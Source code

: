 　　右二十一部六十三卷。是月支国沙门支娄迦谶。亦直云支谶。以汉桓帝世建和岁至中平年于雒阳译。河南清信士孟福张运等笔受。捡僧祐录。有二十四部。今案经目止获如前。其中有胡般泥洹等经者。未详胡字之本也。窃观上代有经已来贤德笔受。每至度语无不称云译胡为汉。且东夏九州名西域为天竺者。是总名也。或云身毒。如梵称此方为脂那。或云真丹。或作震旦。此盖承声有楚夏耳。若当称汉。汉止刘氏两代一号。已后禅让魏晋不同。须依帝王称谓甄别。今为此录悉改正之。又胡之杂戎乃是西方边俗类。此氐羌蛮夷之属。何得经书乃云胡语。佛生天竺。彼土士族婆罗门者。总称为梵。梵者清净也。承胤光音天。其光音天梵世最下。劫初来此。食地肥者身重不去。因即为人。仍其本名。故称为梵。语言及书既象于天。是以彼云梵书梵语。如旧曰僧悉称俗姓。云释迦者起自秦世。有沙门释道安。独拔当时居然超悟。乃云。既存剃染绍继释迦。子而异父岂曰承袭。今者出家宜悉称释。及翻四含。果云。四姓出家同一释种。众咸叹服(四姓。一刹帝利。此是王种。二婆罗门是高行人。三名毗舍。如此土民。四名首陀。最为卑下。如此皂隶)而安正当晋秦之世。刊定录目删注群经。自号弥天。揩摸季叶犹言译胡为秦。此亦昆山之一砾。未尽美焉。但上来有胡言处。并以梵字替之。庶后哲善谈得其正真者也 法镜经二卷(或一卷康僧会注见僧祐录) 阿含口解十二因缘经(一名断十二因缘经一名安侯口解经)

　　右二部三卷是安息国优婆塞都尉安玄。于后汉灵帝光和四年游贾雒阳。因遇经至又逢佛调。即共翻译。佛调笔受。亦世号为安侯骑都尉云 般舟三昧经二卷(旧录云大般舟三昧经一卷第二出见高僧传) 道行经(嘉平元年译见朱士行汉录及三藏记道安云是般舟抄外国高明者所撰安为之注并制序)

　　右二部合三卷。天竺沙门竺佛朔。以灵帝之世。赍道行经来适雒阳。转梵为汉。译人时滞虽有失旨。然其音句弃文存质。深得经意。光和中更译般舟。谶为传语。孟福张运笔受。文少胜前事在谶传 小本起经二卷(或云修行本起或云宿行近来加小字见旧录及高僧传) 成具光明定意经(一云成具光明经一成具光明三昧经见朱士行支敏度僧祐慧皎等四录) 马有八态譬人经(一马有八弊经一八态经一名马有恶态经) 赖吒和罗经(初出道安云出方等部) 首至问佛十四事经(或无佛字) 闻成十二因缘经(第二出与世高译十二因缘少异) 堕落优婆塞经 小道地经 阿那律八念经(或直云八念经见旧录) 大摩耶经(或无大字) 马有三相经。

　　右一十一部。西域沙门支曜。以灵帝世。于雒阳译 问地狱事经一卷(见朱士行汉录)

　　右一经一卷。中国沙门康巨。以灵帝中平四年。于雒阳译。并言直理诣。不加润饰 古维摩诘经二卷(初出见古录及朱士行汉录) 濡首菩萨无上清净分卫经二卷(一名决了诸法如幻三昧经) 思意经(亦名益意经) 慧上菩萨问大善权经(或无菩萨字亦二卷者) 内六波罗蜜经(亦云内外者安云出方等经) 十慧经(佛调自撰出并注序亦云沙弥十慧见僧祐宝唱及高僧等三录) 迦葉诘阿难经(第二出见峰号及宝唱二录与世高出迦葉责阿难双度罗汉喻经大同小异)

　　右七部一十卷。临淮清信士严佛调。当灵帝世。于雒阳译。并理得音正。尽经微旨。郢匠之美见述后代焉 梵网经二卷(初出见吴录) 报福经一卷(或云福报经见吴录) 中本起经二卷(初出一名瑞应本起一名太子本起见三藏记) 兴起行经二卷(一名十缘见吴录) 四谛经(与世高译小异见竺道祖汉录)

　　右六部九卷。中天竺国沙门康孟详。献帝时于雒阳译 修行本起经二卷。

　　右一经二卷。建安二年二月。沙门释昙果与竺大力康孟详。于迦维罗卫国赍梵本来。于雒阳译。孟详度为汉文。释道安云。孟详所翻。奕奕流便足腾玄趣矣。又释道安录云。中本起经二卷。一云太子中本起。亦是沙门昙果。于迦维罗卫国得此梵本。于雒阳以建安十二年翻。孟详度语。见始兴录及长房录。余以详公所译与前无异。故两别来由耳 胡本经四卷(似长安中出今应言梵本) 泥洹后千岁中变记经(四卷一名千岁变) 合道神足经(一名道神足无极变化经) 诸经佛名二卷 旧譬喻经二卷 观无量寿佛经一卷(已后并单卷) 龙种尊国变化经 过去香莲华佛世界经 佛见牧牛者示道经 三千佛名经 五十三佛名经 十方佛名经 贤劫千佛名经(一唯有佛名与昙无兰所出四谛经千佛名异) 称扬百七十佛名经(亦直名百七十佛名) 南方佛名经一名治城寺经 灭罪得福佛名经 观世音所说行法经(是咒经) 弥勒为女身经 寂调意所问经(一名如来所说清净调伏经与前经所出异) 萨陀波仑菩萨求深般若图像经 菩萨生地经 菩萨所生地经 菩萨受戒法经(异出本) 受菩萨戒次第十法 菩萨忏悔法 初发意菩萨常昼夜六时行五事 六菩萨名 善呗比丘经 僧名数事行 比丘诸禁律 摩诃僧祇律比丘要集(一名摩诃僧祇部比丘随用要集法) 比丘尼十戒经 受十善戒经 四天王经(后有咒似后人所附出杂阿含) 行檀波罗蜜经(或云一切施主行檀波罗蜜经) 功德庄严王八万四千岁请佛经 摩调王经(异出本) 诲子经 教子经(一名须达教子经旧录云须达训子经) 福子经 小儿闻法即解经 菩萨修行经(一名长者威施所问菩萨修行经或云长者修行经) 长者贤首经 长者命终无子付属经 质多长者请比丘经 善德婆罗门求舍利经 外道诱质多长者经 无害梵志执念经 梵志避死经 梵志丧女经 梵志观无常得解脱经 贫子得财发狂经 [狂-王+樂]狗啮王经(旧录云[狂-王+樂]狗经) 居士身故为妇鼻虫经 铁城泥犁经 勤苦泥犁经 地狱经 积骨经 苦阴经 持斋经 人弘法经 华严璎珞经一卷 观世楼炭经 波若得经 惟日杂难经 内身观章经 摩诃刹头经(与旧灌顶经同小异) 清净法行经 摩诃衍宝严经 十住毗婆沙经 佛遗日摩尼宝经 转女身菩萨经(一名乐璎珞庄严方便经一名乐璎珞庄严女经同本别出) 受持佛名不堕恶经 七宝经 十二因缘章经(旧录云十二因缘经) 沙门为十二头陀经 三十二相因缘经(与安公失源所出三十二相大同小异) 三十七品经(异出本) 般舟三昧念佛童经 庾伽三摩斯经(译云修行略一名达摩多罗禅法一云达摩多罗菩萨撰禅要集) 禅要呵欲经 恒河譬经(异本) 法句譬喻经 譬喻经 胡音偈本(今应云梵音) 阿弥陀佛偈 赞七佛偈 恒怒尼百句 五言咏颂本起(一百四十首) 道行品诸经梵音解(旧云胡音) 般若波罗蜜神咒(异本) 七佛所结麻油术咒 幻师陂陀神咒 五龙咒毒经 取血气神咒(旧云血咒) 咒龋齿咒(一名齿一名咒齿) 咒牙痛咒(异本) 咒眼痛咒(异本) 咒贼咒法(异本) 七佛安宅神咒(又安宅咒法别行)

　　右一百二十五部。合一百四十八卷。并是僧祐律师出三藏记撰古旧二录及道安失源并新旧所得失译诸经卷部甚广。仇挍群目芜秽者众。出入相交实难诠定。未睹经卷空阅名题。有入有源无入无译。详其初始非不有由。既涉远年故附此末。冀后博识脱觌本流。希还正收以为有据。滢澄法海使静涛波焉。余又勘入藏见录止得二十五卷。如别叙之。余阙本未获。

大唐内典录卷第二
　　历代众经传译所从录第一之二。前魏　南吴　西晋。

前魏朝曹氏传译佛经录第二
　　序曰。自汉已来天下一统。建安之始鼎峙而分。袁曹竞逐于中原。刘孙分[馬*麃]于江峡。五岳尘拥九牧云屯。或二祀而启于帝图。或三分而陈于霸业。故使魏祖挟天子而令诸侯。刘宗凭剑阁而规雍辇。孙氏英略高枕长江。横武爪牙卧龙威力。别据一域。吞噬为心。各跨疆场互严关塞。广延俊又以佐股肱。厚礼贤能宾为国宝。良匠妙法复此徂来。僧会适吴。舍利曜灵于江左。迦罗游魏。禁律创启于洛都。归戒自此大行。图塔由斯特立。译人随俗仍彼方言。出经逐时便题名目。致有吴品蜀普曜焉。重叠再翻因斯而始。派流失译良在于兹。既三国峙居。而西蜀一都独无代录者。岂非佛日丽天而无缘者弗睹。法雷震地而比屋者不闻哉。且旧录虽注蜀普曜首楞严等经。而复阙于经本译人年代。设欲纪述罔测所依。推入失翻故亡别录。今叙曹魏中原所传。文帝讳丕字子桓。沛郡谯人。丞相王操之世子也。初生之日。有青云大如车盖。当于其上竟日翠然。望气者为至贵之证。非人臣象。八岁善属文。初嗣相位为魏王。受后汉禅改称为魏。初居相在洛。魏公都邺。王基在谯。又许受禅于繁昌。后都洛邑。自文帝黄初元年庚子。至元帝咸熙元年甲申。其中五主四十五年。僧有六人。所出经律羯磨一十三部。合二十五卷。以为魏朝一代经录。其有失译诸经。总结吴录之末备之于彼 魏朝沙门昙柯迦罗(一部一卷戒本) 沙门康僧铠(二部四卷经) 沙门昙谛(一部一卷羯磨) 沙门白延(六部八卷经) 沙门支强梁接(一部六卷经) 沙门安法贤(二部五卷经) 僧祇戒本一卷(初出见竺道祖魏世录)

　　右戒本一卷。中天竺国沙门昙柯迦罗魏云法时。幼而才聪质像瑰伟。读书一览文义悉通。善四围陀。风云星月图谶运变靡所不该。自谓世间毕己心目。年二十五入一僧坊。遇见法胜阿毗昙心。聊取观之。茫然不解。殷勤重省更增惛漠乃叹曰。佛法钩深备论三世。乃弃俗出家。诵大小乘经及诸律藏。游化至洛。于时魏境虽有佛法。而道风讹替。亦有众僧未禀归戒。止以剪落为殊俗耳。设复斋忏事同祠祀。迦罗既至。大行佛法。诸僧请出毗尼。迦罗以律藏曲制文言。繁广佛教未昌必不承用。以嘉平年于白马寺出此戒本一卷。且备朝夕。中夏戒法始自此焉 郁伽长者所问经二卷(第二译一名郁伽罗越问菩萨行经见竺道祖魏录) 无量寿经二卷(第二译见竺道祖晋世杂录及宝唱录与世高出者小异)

══════

__YOUR ASSIGNMENT__
The reply should consist solely of the lines above from the one that has "中本起经二卷(初出一名瑞应本起一名太子本起见三藏记) 兴起行经二卷(一名十缘见吴录) 四谛经(与世高译小异见竺道祖汉录)" through the one that has "右六部九卷。中天竺国沙门康孟详。献帝时于雒阳译 修行本起经二卷。", reproduced exactly.

__SOLUTION__
　　右七部一十卷。临淮清信士严佛调。当灵帝世。于雒阳译。并理得音正。尽经微旨。郢匠之美见述后代焉 梵网经二卷(初出见吴录) 报福经一卷(或云福报经见吴录) 中本起经二卷(初出一名瑞应本起一名太子本起见三藏记) 兴起行经二卷(一名十缘见吴录) 四谛经(与世高译小异见竺道祖汉录)

　　右六部九卷。中天竺国沙门康孟详。献帝时于雒阳译 修行本起经二卷。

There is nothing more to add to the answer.